- Born: Hayti, Missouri, U.S.
- Education: Truman State University
- Occupations: Screenwriter Television producer
- Years active: 2012–present
- Notable work: The Nun II Malignant M3GAN

= Akela Cooper =

American screenwriter and television producer

Akela Cooper is an American screenwriter and television producer. She is best known for co-creating the M3GAN franchise with James Wan. She also wrote the horror films Hell Fest (2018), Malignant (2021) and The Nun II (2023). Cooper was named in Varietys 10 Screenwriters to Watch for 2021 list.

==Early life and education==
Cooper was raised in Hayti, Missouri. She enjoyed watching horror films with her family from childhood, including A Nightmare on Elm Street. She described seeing Pumpkinhead when she was eight as a "core memory" that influenced her writing.
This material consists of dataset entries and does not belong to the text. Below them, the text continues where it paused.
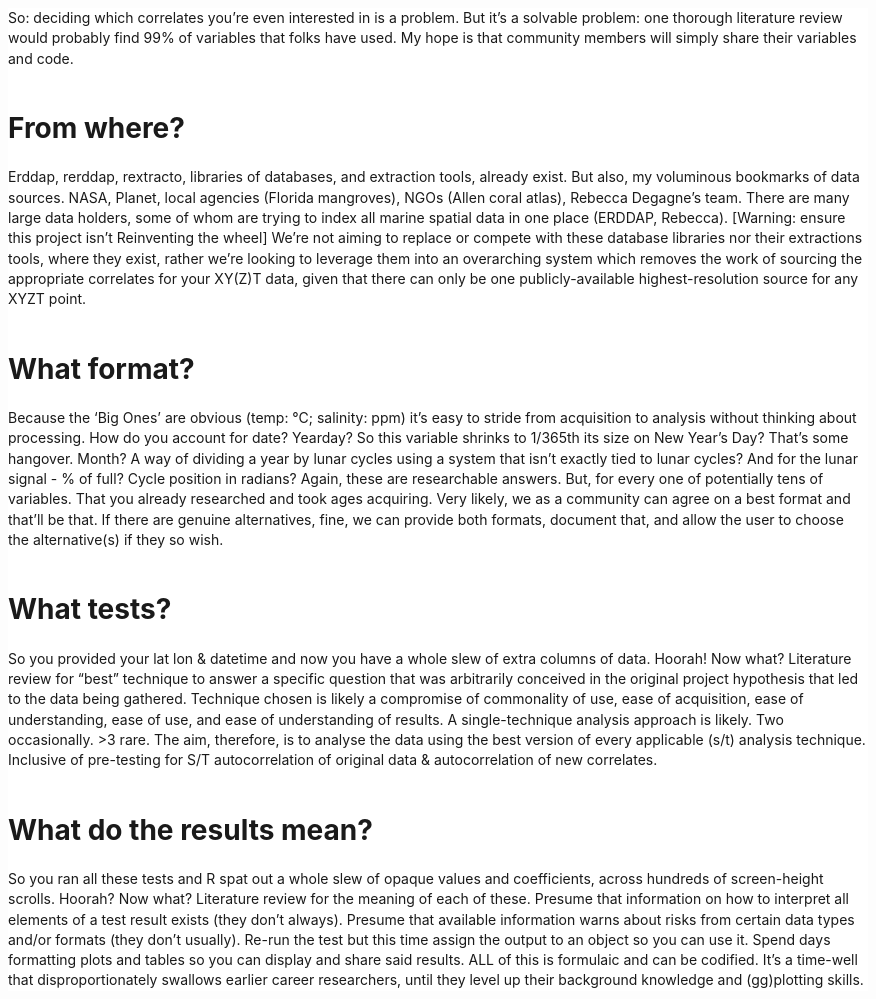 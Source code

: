 So: deciding which correlates you’re even interested in is a problem.
But it’s a solvable problem: one thorough literature review would probably find 99% of variables that folks have used. My hope is that community members will simply share their variables and code.

# From where?
Erddap, rerddap, rextracto, libraries of databases, and extraction tools, already exist.
But also, my voluminous bookmarks of data sources. NASA, Planet, local agencies (Florida mangroves), NGOs (Allen coral atlas), Rebecca Degagne’s team.
There are many large data holders, some of whom are trying to index all marine spatial data in one place (ERDDAP, Rebecca). [Warning: ensure this project isn’t Reinventing the wheel]
We’re not aiming to replace or compete with these database libraries nor their extractions tools, where they exist, rather we’re looking to leverage them into an overarching system which removes the work of sourcing the appropriate correlates for your XY(Z)T data, given that there can only be one publicly-available highest-resolution source for any XYZT point.

# What format?
Because the ‘Big Ones’ are obvious (temp: °C; salinity: ppm) it’s easy to stride from acquisition to analysis without thinking about processing. How do you account for date? Yearday? So this variable  shrinks to 1/365th its size on New Year’s Day? That’s some hangover. Month? A way of dividing a year by lunar cycles using a system that isn’t exactly tied to lunar cycles? And for the lunar signal - % of full? Cycle position in radians?
Again, these are researchable answers. But, for every one of potentially tens of variables. That you already researched and took ages acquiring.
Very likely, we as a community can agree on a best format and that’ll be that. If there are genuine alternatives, fine, we can provide both formats, document that, and allow the user to choose the alternative(s) if they so wish.

# What tests?
So you provided your lat lon & datetime and now you have a whole slew of extra columns of data. Hoorah! Now what? Literature review for “best” technique to answer a specific question that was arbitrarily conceived in the original project hypothesis that led to the data being gathered. Technique chosen is likely a compromise of commonality of use, ease of acquisition, ease of understanding, ease of use, and ease of understanding of results. A single-technique analysis approach is likely. Two occasionally. >3 rare.
The aim, therefore, is to analyse the data using the best version of every applicable (s/t) analysis technique.
Inclusive of pre-testing for S/T autocorrelation of original data & autocorrelation of new correlates.

# What do the results mean?
So you ran all these tests and R spat out a whole slew of opaque values and coefficients, across hundreds of screen-height scrolls. Hoorah? Now what? Literature review for the meaning of each of these. Presume that information on how to interpret all elements of a test result exists (they don’t always). Presume that available information warns about risks from certain data types and/or formats (they don’t usually). Re-run the test but this time assign the output to an object so you can use it. Spend days formatting plots and tables so you can display and share said results.
ALL of this is formulaic and can be codified. It’s a time-well that disproportionately swallows earlier career researchers, until they level up their background knowledge and (gg)plotting skills.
She graduated from Truman State University with a degree in creative writing in 2003 and received her MFA from the USC School of Cinema-Television, where she was the first recipient of the NAACP/CBS Writer's Fellowship.

==Career==
Cooper was a staff writer for Grimm for two seasons and went on to be a writer and co-producer for The 100, American Horror Story, Luke Cage, Jupiter's Legacy, Witches of East End, and Chambers. She wrote the horror film Malignant, released in September 2021. She gained wider prominence as the screenwriter of the 2022 horror film M3GAN, which grossed $180 million worldwide and received mainly positive critical reception. She next wrote the screenplay for the horror film The Nun II, released in 2023.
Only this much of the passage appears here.